Real Mex Restaurants Announces Launch of Consent Solicitation for Its 14% Senior Secured Notes Due 2013

CYPRESS, Calif.  (RestaurantNewsRelease.com)  Real Mex Restaurants, Inc., a Delaware corporation (“Real Mex”), today announced that it had commenced soliciting consents (the “Consent Solicitation”) from holders of its 14% Senior Secured Notes due 2013 (CUSIP 75601 RAF2) (the “Notes”), to effect a proposed amendment (the “Proposed Amendment”) to the indenture governing the Notes (the “Indenture”).
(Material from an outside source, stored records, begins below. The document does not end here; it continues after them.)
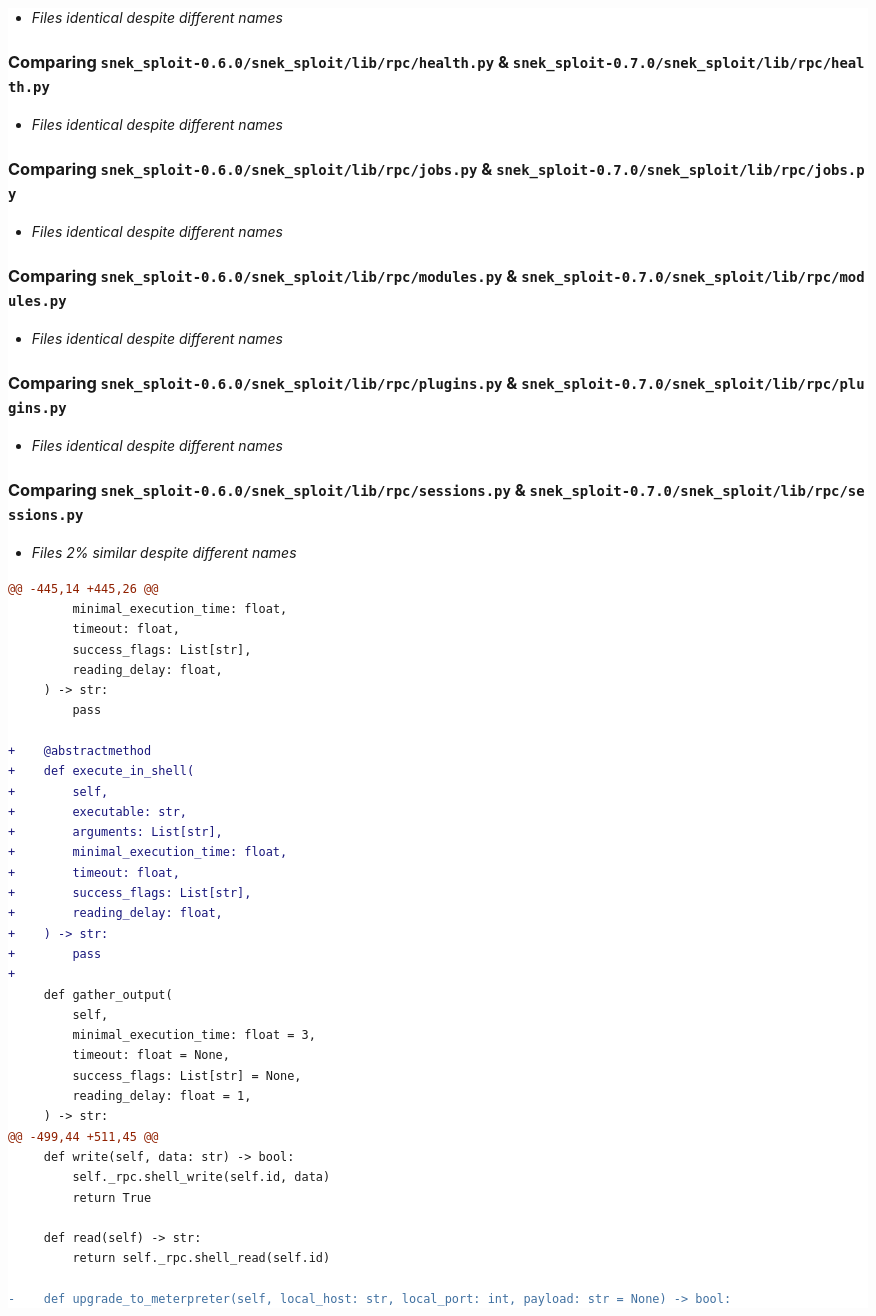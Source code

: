  * *Files identical despite different names*

### Comparing `snek_sploit-0.6.0/snek_sploit/lib/rpc/health.py` & `snek_sploit-0.7.0/snek_sploit/lib/rpc/health.py`

 * *Files identical despite different names*

### Comparing `snek_sploit-0.6.0/snek_sploit/lib/rpc/jobs.py` & `snek_sploit-0.7.0/snek_sploit/lib/rpc/jobs.py`

 * *Files identical despite different names*

### Comparing `snek_sploit-0.6.0/snek_sploit/lib/rpc/modules.py` & `snek_sploit-0.7.0/snek_sploit/lib/rpc/modules.py`

 * *Files identical despite different names*

### Comparing `snek_sploit-0.6.0/snek_sploit/lib/rpc/plugins.py` & `snek_sploit-0.7.0/snek_sploit/lib/rpc/plugins.py`

 * *Files identical despite different names*

### Comparing `snek_sploit-0.6.0/snek_sploit/lib/rpc/sessions.py` & `snek_sploit-0.7.0/snek_sploit/lib/rpc/sessions.py`

 * *Files 2% similar despite different names*

```diff
@@ -445,14 +445,26 @@
         minimal_execution_time: float,
         timeout: float,
         success_flags: List[str],
         reading_delay: float,
     ) -> str:
         pass
 
+    @abstractmethod
+    def execute_in_shell(
+        self,
+        executable: str,
+        arguments: List[str],
+        minimal_execution_time: float,
+        timeout: float,
+        success_flags: List[str],
+        reading_delay: float,
+    ) -> str:
+        pass
+
     def gather_output(
         self,
         minimal_execution_time: float = 3,
         timeout: float = None,
         success_flags: List[str] = None,
         reading_delay: float = 1,
     ) -> str:
@@ -499,44 +511,45 @@
     def write(self, data: str) -> bool:
         self._rpc.shell_write(self.id, data)
         return True
 
     def read(self) -> str:
         return self._rpc.shell_read(self.id)
 
-    def upgrade_to_meterpreter(self, local_host: str, local_port: int, payload: str = None) -> bool:
```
Upon the terms and subject to the conditions set forth in the Consent Solicitation Statement dated June 15, 2010 (the “Consent Solicitation Statement”) and the related Consent Letter (the “Consent Letter”) which are being sent to holders of the Notes, Real Mex will pay a consent payment in the amount of $5.00 per $1,000 in principal amount of Notes for consents validly delivered (and not validly revoked) from holders of record of Notes as of 5:00 p.m., New York City time, on June 10, 2010. If the Proposed Amendment is approved and a supplemental indenture is validly entered into, then the supplemental indenture would bind all holders of the Notes, including non-consenting holders, but non-consenting holders would not receive the consent payment.

The Proposed Amendment would, as described more fully in the Consent Solicitation Statement, amend the Indenture to permit affiliates of Sun Capital Partners, Inc. (two of which are existing equityholders of Real Mex’s parent) to acquire a majority of the stock of Real Mex’s parent without requiring Real Mex to make the change of control offer to repurchase the Notes that is contemplated under the Indenture.

At the same time that the Proposed Amendment becomes effective, the Indenture would also be further amended to add an additional covenant, pursuant to which Real Mex would agree that, in an optional redemption of Notes made between July 1, 2011 and June 30, 2012, Real Mex would pay to each holder of redeemed Notes an additional premium equal to 2% of the aggregate principal amount of the Notes redeemed (the “Additional Premium Amendment”). The Additional Premium Amendment will only become effective if sufficient consents are received so that the Proposed Amendment becomes effective.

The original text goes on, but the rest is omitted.